5.3.2.- D’altra parte, nel giudizio d’appello, in cui l’appellato rimase contumace, certo non furono riproposte eccezioni eventualmente assorbite nella pronunzia di primo grado, che aveva accolto il ricorso non per il preteso difetto di motivazione dell’avviso, bensi’, come riferisce lo stesso ricorrente (ricorso, pag. 2), perche’ i “fatti specifici attribuiti al contribuente” erano “generici e mancanti di dettagli” , e perche’ non erano state prese in considerazione le giustificazioni da lui espresse a verbale.

La mancata riproposizione dell’eccezione in appello comporta quindi la rinuncia ad essa (D.Lgs. n. 546 del 1992, art. 56; 346 c.p.c.) e la conseguente formazione del giudicato interno sull’argomento (Cass. n. 1545/2007), anche se la parte vittoriosa in primo grado non sia costituita in appello (Cass. nn. 23489/2007, 10236/2007, 9217/2007, 19555/2006, 7316/2003). Pertanto, i motivi di ricorso con cui la stessa questione e’ proposta in cassazione sono inammissibili e l’eccezione d’incostituzionalita’ diviene manifestamente irrilevante.

5.4.- Il quinto motivo (par. 3.1.5) e’ infondato.
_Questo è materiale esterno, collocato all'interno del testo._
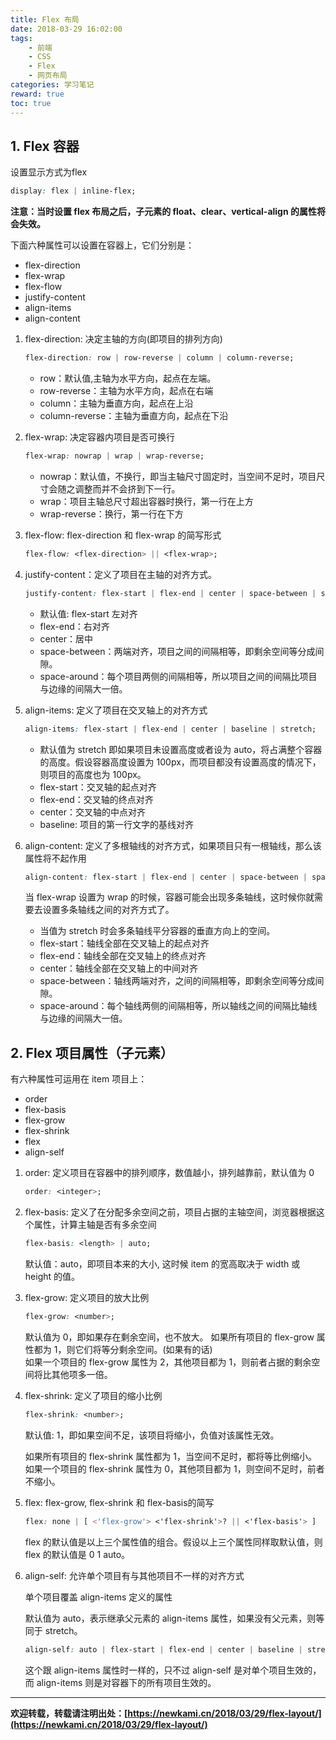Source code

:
 ```yaml
---
title: Flex 布局
date: 2018-03-29 16:02:00
tags: 
    - 前端
    - CSS
    - Flex
    - 网页布局
categories: 学习笔记
reward: true
toc: true
---
```


## 1. Flex 容器

设置显示方式为flex

```css
display: flex | inline-flex;
```
**注意：当时设置 flex 布局之后，子元素的 float、clear、vertical-align 的属性将会失效。**

下面六种属性可以设置在容器上，它们分别是：

- flex-direction
- flex-wrap
- flex-flow
- justify-content
- align-items
- align-content

<!-- more -->

1. flex-direction: 决定主轴的方向(即项目的排列方向)

    ```css
    flex-direction: row | row-reverse | column | column-reverse;
    ```
    - row：默认值,主轴为水平方向，起点在左端。
    - row-reverse：主轴为水平方向，起点在右端 
    - column：主轴为垂直方向，起点在上沿  
    - column-reverse：主轴为垂直方向，起点在下沿

2. flex-wrap: 决定容器内项目是否可换行

    ```css
    flex-wrap: nowrap | wrap | wrap-reverse;
    ```

    - nowrap：默认值，不换行，即当主轴尺寸固定时，当空间不足时，项目尺寸会随之调整而并不会挤到下一行。
    - wrap：项目主轴总尺寸超出容器时换行，第一行在上方
    - wrap-reverse：换行，第一行在下方

3. flex-flow: flex-direction 和 flex-wrap 的简写形式

    ```css
    flex-flow: <flex-direction> || <flex-wrap>;
    ```

4. justify-content：定义了项目在主轴的对齐方式。

    ```css
    justify-content: flex-start | flex-end | center | space-between | space-around;
    ```

    - 默认值: flex-start 左对齐
    - flex-end：右对齐
    - center：居中
    - space-between：两端对齐，项目之间的间隔相等，即剩余空间等分成间隙。
    - space-around：每个项目两侧的间隔相等，所以项目之间的间隔比项目与边缘的间隔大一倍。

5. align-items: 定义了项目在交叉轴上的对齐方式

    ```css
    align-items: flex-start | flex-end | center | baseline | stretch;
    ```

    - 默认值为 stretch 即如果项目未设置高度或者设为 auto，将占满整个容器的高度。假设容器高度设置为 100px，而项目都没有设置高度的情况下，则项目的高度也为 100px。
    - flex-start：交叉轴的起点对齐
    - flex-end：交叉轴的终点对齐
    - center：交叉轴的中点对齐
    - baseline: 项目的第一行文字的基线对齐

6. align-content: 定义了多根轴线的对齐方式，如果项目只有一根轴线，那么该属性将不起作用

    ```css
    align-content: flex-start | flex-end | center | space-between | space-around | stretch;
    ```

    当 flex-wrap 设置为 wrap  的时候，容器可能会出现多条轴线，这时候你就需要去设置多条轴线之间的对齐方式了。

    - 当值为 stretch 时会多条轴线平分容器的垂直方向上的空间。
    - flex-start：轴线全部在交叉轴上的起点对齐
    - flex-end：轴线全部在交叉轴上的终点对齐
    - center：轴线全部在交叉轴上的中间对齐
    - space-between：轴线两端对齐，之间的间隔相等，即剩余空间等分成间隙。
    - space-around：每个轴线两侧的间隔相等，所以轴线之间的间隔比轴线与边缘的间隔大一倍。

## 2. Flex 项目属性（子元素）
有六种属性可运用在 item 项目上：

- order
- flex-basis
- flex-grow
- flex-shrink
- flex
- align-self


1. order: 定义项目在容器中的排列顺序，数值越小，排列越靠前，默认值为 0

    ```css
    order: <integer>;
    ```
    
2.  flex-basis: 定义了在分配多余空间之前，项目占据的主轴空间，浏览器根据这个属性，计算主轴是否有多余空间

    ```css
    flex-basis: <length> | auto;
    ```
    默认值：auto，即项目本来的大小, 这时候 item 的宽高取决于 width 或 height 的值。

3. flex-grow: 定义项目的放大比例

    ```css
    flex-grow: <number>;
    ```
    默认值为 0，即如果存在剩余空间，也不放大。
    如果所有项目的 flex-grow 属性都为 1，则它们将等分剩余空间。(如果有的话)  
    如果一个项目的 flex-grow 属性为 2，其他项目都为 1，则前者占据的剩余空间将比其他项多一倍。

4. flex-shrink: 定义了项目的缩小比例

    ```css
    flex-shrink: <number>;
    ```
    默认值: 1，即如果空间不足，该项目将缩小，负值对该属性无效。

    如果所有项目的 flex-shrink 属性都为 1，当空间不足时，都将等比例缩小。    
    如果一个项目的 flex-shrink 属性为 0，其他项目都为 1，则空间不足时，前者不缩小。

5. flex: flex-grow, flex-shrink 和 flex-basis的简写

    ```css
    flex: none | [ <'flex-grow'> <'flex-shrink'>? || <'flex-basis'> ]
    ```
    flex 的默认值是以上三个属性值的组合。假设以上三个属性同样取默认值，则 flex 的默认值是 0 1 auto。

6. align-self: 允许单个项目有与其他项目不一样的对齐方式

    单个项目覆盖 align-items 定义的属性  

    默认值为 auto，表示继承父元素的 align-items 属性，如果没有父元素，则等同于 stretch。
    ```css
    align-self: auto | flex-start | flex-end | center | baseline | stretch;
    ```
    这个跟 align-items 属性时一样的，只不过 align-self 是对单个项目生效的，而 align-items 则是对容器下的所有项目生效的。

---

**欢迎转载，转载请注明出处：[https://newkami.cn/2018/03/29/flex-layout/](https://newkami.cn/2018/03/29/flex-layout/)**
5.4.1.- Il D.Lgs. n. 546 del 1992, art. 15, comma 2 bis (introdotto dal D.L. 8 agosto 1996, n. 437, art. 12, comma 1, convertito con modificazioni nella L. 24 ottobre 1996, n. 556) prevede che, allorquando l’amministrazione delle finanze – oggi l’agenzia fiscale, per le ragioni dette al par. 5.1.1 – sia rappresentata nel processo tributario da un proprio funzionario, o l’ente locale da un proprio dipendente, a questi debba applicarsi la tariffa forense, “con la riduzione del venti per cento degli onorari di avvocato ivi previsti”; si ritengono dovuti anche i diritti (Cass. n. 15858/2001).

5.4.2.- La censura, pertanto, deve essere disattesa, sia perche’ non sussiste la lamentata violazione di legge sia per genericita’, in quanto non si deduce che il giudicante a quo non abbia operato la prevista riduzione del venti per cento sugli onorari ne’ che le spese vive e i diritti fossero di ammontare inferiore a quello liquidato in sentenza.

6.- Dispositivo.

P.Q.M.

LA CORTE DI CASSAZIONE Rigetta il ricorso e condanna il ricorrente al pagamento, nei confronti dell’agenzia delle entrate, delle spese di questo giudizio di cassazione, liquidate in complessivi Euro 1.200,00 (milleduecento/00), di cui Euro 1.00,00 (mille/00) per onorario, oltre spese generali ed accessori di legge.

Cosi’ deciso in Roma, nella camera di consiglio della sezione quinta civile – tributaria, il 16 giugno 2010.